The next chapter of The Wiccan Web repurposes existing neopagan ritual for technology. It rewrites a number of Wiccan creeds to fit the book's theme; the Wiccan Rede, a version of the Golden Rule, and the Charge of the Goddess are rewritten into the "Web Wiccan Rede" and the "Charge of the Cyber Goddess" respectively. The Wiccan practitioner Barbara Fisher described the latter rewrite as done "so poorly that it comes across as parody". The book then lists many ancient gods and goddesses from sources such as Celtic, Greco-Roman, and Egyptian mythology, describing ways the reader could invoke them for technomagical purposes, including multiple deities for ritual cybersex. These include the Celtic warrior queen Medb, alongside more conventional love and lust deities.

The book discusses netiquette, both general and neopagan-specific.

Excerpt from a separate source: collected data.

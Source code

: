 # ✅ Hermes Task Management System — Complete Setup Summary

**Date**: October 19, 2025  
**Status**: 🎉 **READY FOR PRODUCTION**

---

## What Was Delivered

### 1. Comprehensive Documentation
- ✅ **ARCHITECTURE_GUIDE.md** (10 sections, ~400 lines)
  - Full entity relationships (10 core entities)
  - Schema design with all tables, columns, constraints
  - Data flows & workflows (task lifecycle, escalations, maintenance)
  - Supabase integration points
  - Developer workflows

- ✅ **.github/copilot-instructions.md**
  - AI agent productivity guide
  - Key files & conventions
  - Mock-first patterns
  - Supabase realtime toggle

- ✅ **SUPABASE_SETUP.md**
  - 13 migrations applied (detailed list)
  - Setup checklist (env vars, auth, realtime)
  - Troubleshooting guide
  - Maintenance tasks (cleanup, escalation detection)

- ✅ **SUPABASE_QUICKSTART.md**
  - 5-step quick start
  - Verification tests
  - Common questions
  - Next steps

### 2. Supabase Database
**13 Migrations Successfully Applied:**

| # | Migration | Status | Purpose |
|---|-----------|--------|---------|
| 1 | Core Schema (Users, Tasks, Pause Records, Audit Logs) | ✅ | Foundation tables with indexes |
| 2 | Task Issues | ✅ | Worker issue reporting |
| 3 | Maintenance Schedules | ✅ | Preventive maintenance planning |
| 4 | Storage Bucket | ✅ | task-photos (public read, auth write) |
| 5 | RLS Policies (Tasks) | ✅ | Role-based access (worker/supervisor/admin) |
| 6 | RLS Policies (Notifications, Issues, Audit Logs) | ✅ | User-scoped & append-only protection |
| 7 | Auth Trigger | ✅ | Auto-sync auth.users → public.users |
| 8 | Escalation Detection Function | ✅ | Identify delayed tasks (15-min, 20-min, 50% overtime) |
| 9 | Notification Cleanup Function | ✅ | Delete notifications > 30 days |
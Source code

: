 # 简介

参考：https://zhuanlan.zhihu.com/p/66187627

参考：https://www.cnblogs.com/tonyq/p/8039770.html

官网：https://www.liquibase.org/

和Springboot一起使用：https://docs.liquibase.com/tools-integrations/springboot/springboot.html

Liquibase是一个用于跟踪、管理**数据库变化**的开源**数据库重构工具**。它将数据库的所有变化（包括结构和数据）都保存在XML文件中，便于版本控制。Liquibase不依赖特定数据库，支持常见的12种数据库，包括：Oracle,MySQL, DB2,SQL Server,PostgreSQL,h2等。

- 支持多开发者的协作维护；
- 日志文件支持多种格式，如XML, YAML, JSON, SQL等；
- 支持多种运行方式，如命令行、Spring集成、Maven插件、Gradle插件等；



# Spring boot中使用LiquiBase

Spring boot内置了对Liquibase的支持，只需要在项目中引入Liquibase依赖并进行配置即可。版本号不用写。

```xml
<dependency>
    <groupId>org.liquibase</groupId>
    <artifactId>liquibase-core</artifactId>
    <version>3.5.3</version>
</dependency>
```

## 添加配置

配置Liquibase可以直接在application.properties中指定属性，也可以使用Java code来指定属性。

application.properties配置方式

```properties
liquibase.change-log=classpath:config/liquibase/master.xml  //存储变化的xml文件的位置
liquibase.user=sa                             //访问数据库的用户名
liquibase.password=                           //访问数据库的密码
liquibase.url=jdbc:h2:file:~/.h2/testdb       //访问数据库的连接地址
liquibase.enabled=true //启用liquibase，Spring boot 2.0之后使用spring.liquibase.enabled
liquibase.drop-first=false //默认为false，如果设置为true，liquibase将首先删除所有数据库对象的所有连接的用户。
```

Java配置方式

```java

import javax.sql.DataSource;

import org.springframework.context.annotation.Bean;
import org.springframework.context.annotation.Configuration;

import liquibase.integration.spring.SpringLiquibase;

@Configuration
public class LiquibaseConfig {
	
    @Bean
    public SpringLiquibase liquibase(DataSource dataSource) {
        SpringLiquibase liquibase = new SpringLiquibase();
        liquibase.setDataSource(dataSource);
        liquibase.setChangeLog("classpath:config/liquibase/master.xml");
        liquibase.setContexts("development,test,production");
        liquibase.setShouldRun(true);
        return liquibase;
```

As well as overviewing subjects of general interest to internet users, such as internet safety, interacting with new users, and dealing with flame wars, it discusses examples specific to Wiccans, such as etiquette for participating in an online ritual. The Wiccan Web lists many contemporary acronyms and emoticons, and proposes a number of new ones specific to Wiccan communities. The book ends by explaining how to set up a personal web page and by listing many contemporary neopagan websites, including both the authors' personal websites.

==Publication and reception==

Reading it was like watching a train wreck in slow motion; I wanted to cry out and stop the impending doom, but could do nothing but keep turning pages and watch the silliness unfold.
— Barbara Fisher, newWitch

The Wiccan Web was co-authored by Patricia Telesco and Sirona Knight, both popular authors on Wicca and modern paganism. It was published in 2001 through Citadel Press, an imprint of Kensington Publishing. The book was agented by Lisa Hagan, then of Paraview Literary Agency, who focuses on books on alternative and paranormal subjects. Citadel, which specialized at the time in Wicca-oriented books, saw The Wiccan Web as "solely for entertainment purposes". The author Catherine Sanders, in her book Wicca's Charm, perceived their publication of the work as a "market-savvy" attempt to capitalize on a rapidly growing audience for pagan literature.

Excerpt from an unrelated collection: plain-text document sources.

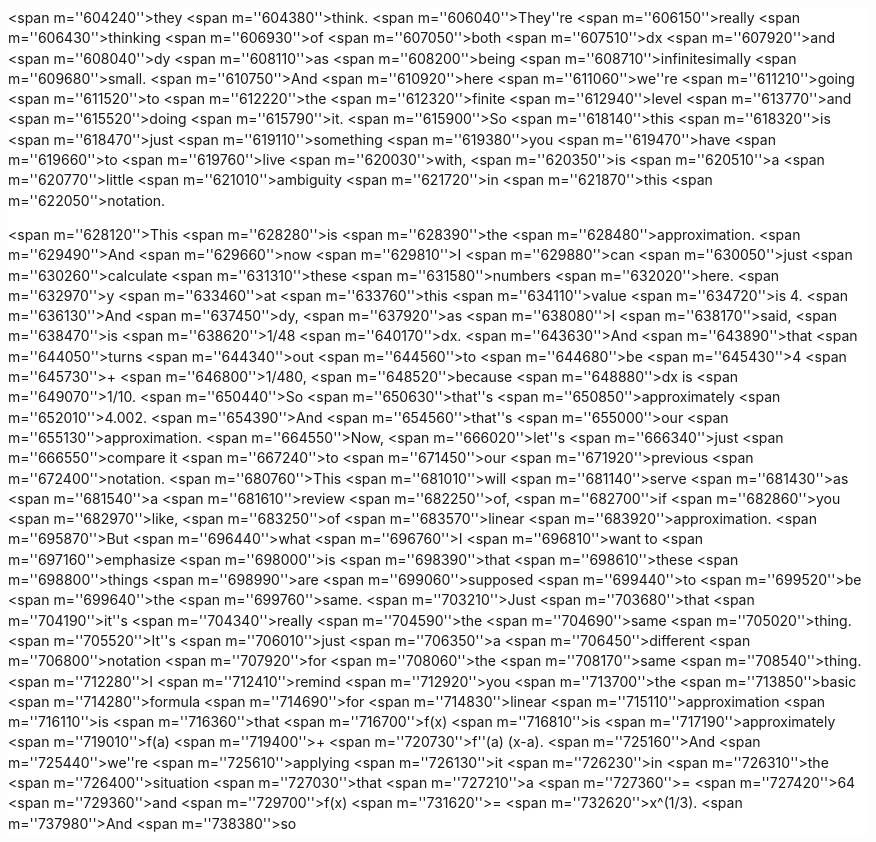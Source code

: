   <span m=''604240''>they</span> <span m=''604380''>think.</span> <span m=''606040''>They''re</span>
  <span m=''606150''>really</span> <span m=''606430''>thinking</span> <span m=''606930''>of</span>
  <span m=''607050''>both</span> <span m=''607510''>dx</span> <span m=''607920''>and</span>
  <span m=''608040''>dy</span> <span m=''608110''>as</span> <span m=''608200''>being</span>
  <span m=''608710''>infinitesimally</span> <span m=''609680''>small.</span> <span
  m=''610750''>And</span> <span m=''610920''>here</span> <span m=''611060''>we''re</span>
  <span m=''611210''>going</span> <span m=''611520''>to</span> <span m=''612220''>the</span>
  <span m=''612320''>finite</span> <span m=''612940''>level</span> <span m=''613770''>and</span>
  <span m=''615520''>doing</span> <span m=''615790''>it.</span> <span m=''615900''>So</span>
  <span m=''618140''>this</span> <span m=''618320''>is</span> <span m=''618470''>just</span>
  <span m=''619110''>something</span> <span m=''619380''>you</span> <span m=''619470''>have</span>
  <span m=''619660''>to</span> <span m=''619760''>live</span> <span m=''620030''>with,</span>
  <span m=''620350''>is</span> <span m=''620510''>a</span> <span m=''620770''>little</span>
  <span m=''621010''>ambiguity</span> <span m=''621720''>in</span> <span m=''621870''>this</span>
  <span m=''622050''>notation.</span> </p><p><span m=''628120''>This</span> <span
  m=''628280''>is</span> <span m=''628390''>the</span> <span m=''628480''>approximation.</span>
  <span m=''629490''>And</span> <span m=''629660''>now</span> <span m=''629810''>I</span>
  <span m=''629880''>can</span> <span m=''630050''>just</span> <span m=''630260''>calculate</span>
  <span m=''631310''>these</span> <span m=''631580''>numbers</span> <span m=''632020''>here.</span>
  <span m=''632970''>y</span> <span m=''633460''>at</span> <span m=''633760''>this</span>
  <span m=''634110''>value</span> <span m=''634720''>is 4.</span> <span m=''636130''>And</span>
  <span m=''637450''>dy,</span> <span m=''637920''>as</span> <span m=''638080''>I</span>
  <span m=''638170''>said,</span> <span m=''638470''>is</span> <span m=''638620''>1/48</span>
  <span m=''640170''>dx.</span> <span m=''643630''>And</span> <span m=''643890''>that</span>
  <span m=''644050''>turns</span> <span m=''644340''>out</span> <span m=''644560''>to</span>
  <span m=''644680''>be</span> <span m=''645430''>4</span> <span m=''645730''>+</span>
  <span m=''646800''>1/480,</span> <span m=''648520''>because</span> <span m=''648880''>dx
  is</span> <span m=''649070''>1/10.</span> <span m=''650440''>So</span> <span m=''650630''>that''s</span>
  <span m=''650850''>approximately</span> <span m=''652010''>4.002.</span> <span m=''654390''>And</span>
  <span m=''654560''>that''s</span> <span m=''655000''>our</span> <span m=''655130''>approximation.</span>
  <span m=''664550''>Now,</span> <span m=''666020''>let''s</span> <span m=''666340''>just</span>
  <span m=''666550''>compare it</span> <span m=''667240''>to</span> <span m=''671450''>our</span>
  <span m=''671920''>previous</span> <span m=''672400''>notation.</span> <span m=''680760''>This</span>
  <span m=''681010''>will</span> <span m=''681140''>serve</span> <span m=''681430''>as</span>
  <span m=''681540''>a</span> <span m=''681610''>review</span> <span m=''682250''>of,</span>
  <span m=''682700''>if</span> <span m=''682860''>you</span> <span m=''682970''>like,</span>
  <span m=''683250''>of</span> <span m=''683570''>linear</span> <span m=''683920''>approximation.</span>
  <span m=''695870''>But</span> <span m=''696440''>what</span> <span m=''696760''>I</span>
  <span m=''696810''>want to</span> <span m=''697160''>emphasize</span> <span m=''698000''>is</span>
  <span m=''698390''>that</span> <span m=''698610''>these</span> <span m=''698800''>things</span>
  <span m=''698990''>are</span> <span m=''699060''>supposed</span> <span m=''699440''>to</span>
  <span m=''699520''>be</span> <span m=''699640''>the</span> <span m=''699760''>same.</span>
  <span m=''703210''>Just</span> <span m=''703680''>that</span> <span m=''704190''>it''s</span>
  <span m=''704340''>really</span> <span m=''704590''>the</span> <span m=''704690''>same</span>
  <span m=''705020''>thing.</span> <span m=''705520''>It''s</span> <span m=''706010''>just</span>
  <span m=''706350''>a</span> <span m=''706450''>different</span> <span m=''706800''>notation</span>
  <span m=''707920''>for</span> <span m=''708060''>the</span> <span m=''708170''>same</span>
  <span m=''708540''>thing.</span> <span m=''712280''>I</span> <span m=''712410''>remind</span>
  <span m=''712920''>you</span> <span m=''713700''>the</span> <span m=''713850''>basic</span>
  <span m=''714280''>formula</span> <span m=''714690''>for</span> <span m=''714830''>linear</span>
  <span m=''715110''>approximation</span> <span m=''716110''>is</span> <span m=''716360''>that</span>
  <span m=''716700''>f(x)</span> <span m=''716810''>is</span> <span m=''717190''>approximately</span>
  <span m=''719010''>f(a)</span> <span m=''719400''>+</span> <span m=''720730''>f''(a)
  (x-a).</span> <span m=''725160''>And</span> <span m=''725440''>we''re</span> <span
  m=''725610''>applying</span> <span m=''726130''>it</span> <span m=''726230''>in</span>
  <span m=''726310''>the</span> <span m=''726400''>situation</span> <span m=''727030''>that</span>
  <span m=''727210''>a</span> <span m=''727360''>=</span> <span m=''727420''>64</span>
  <span m=''729360''>and</span> <span m=''729700''>f(x)</span> <span m=''731620''>=</span>
  <span m=''732620''>x^(1/3).</span> <span m=''737980''>And</span> <span m=''738380''>so</span>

The book received negative reviews. In an article for the Wiccan magazine newWitch, Barbara Fisher described The Wiccan Web as "like watching a train wreck in slow motion" and called its "sheer goofiness [...] astounding". She criticised its surface-level and "mechanistic" understanding of Wiccan practice, singling out its ignorance of the role of willpower in the religion's rituals. Though Fisher considered The Wiccan Web "inadvertently very funny", she found it useless as a serious guide to online pagan subcultures. The journalist and satirist David Thorpe sarcastically referred to The Wiccan Web as "one of the most important documents of the information age", mocking its poor understanding of technology, its association of figures such as Aengus and Coventina with rituals to create webrings, and its proposed emoticons, such as the use of :-) *#/ (-: to represent sex magic.

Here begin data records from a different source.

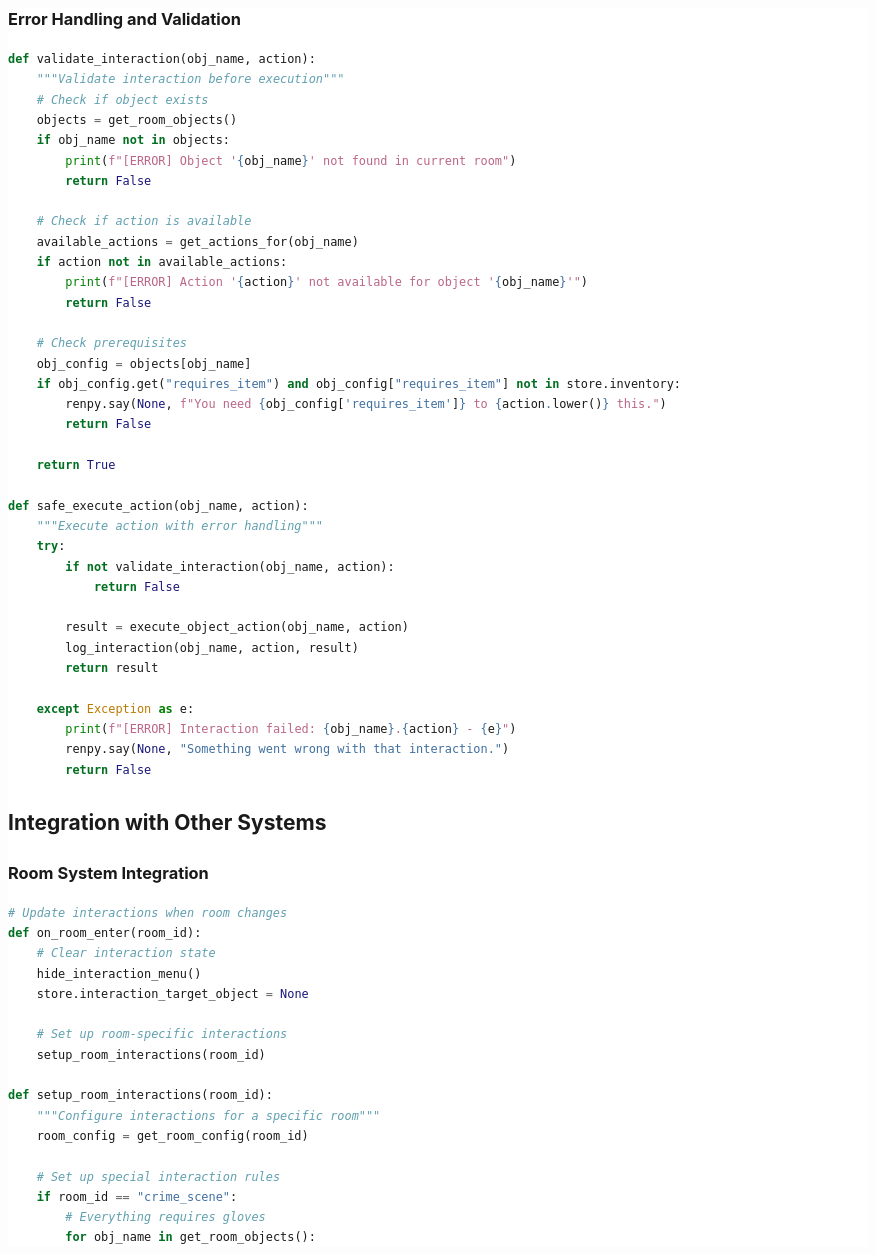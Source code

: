 ### Error Handling and Validation

```python
def validate_interaction(obj_name, action):
    """Validate interaction before execution"""
    # Check if object exists
    objects = get_room_objects()
    if obj_name not in objects:
        print(f"[ERROR] Object '{obj_name}' not found in current room")
        return False
    
    # Check if action is available
    available_actions = get_actions_for(obj_name)
    if action not in available_actions:
        print(f"[ERROR] Action '{action}' not available for object '{obj_name}'")
        return False
    
    # Check prerequisites
    obj_config = objects[obj_name]
    if obj_config.get("requires_item") and obj_config["requires_item"] not in store.inventory:
        renpy.say(None, f"You need {obj_config['requires_item']} to {action.lower()} this.")
        return False
    
    return True

def safe_execute_action(obj_name, action):
    """Execute action with error handling"""
    try:
        if not validate_interaction(obj_name, action):
            return False
        
        result = execute_object_action(obj_name, action)
        log_interaction(obj_name, action, result)
        return result
        
    except Exception as e:
        print(f"[ERROR] Interaction failed: {obj_name}.{action} - {e}")
        renpy.say(None, "Something went wrong with that interaction.")
        return False
```

## Integration with Other Systems

### Room System Integration

```python
# Update interactions when room changes
def on_room_enter(room_id):
    # Clear interaction state
    hide_interaction_menu()
    store.interaction_target_object = None
    
    # Set up room-specific interactions
    setup_room_interactions(room_id)

def setup_room_interactions(room_id):
    """Configure interactions for a specific room"""
    room_config = get_room_config(room_id)
    
    # Set up special interaction rules
    if room_id == "crime_scene":
        # Everything requires gloves
        for obj_name in get_room_objects():
```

Other analyses of The Wiccan Web saw it as a symbol of the era's growing online presence of new religious movements. Sanders identified the book as a significant how-to guide for interacting in online Wiccan subcultures. Writing from a Christian perspective, she contextualized The Wiccan Web alongside Wiccan e-commerce storefronts, popular contemporary websites such as The Witches' Voice, and in-person coven meetings arranged online to present a narrative of Wicca as an increasingly prominent religion. In his 2005 book Cyberhenge: Modern Pagans on the Internet, the scholar of religious studies Douglas E. Cowan drew attention to The Wiccan Webs focus on "personal, instinctual associations" and explicit acknowledgement that its readers may disagree with its conclusions, describing this as part of an "often exuberant attitude of religious individualism" amongst neopagans. Cowan referred to The Wiccan Web again in a discussion of material use in new religions in the Brill Handbook of Hyper-real Religion. He drew attention to its suggestions to use old or broken computer equipment for ritual purposes, such as using computer keys for divination purposes, and contextualized this within expanding norms for use of ritual objects in religious practice.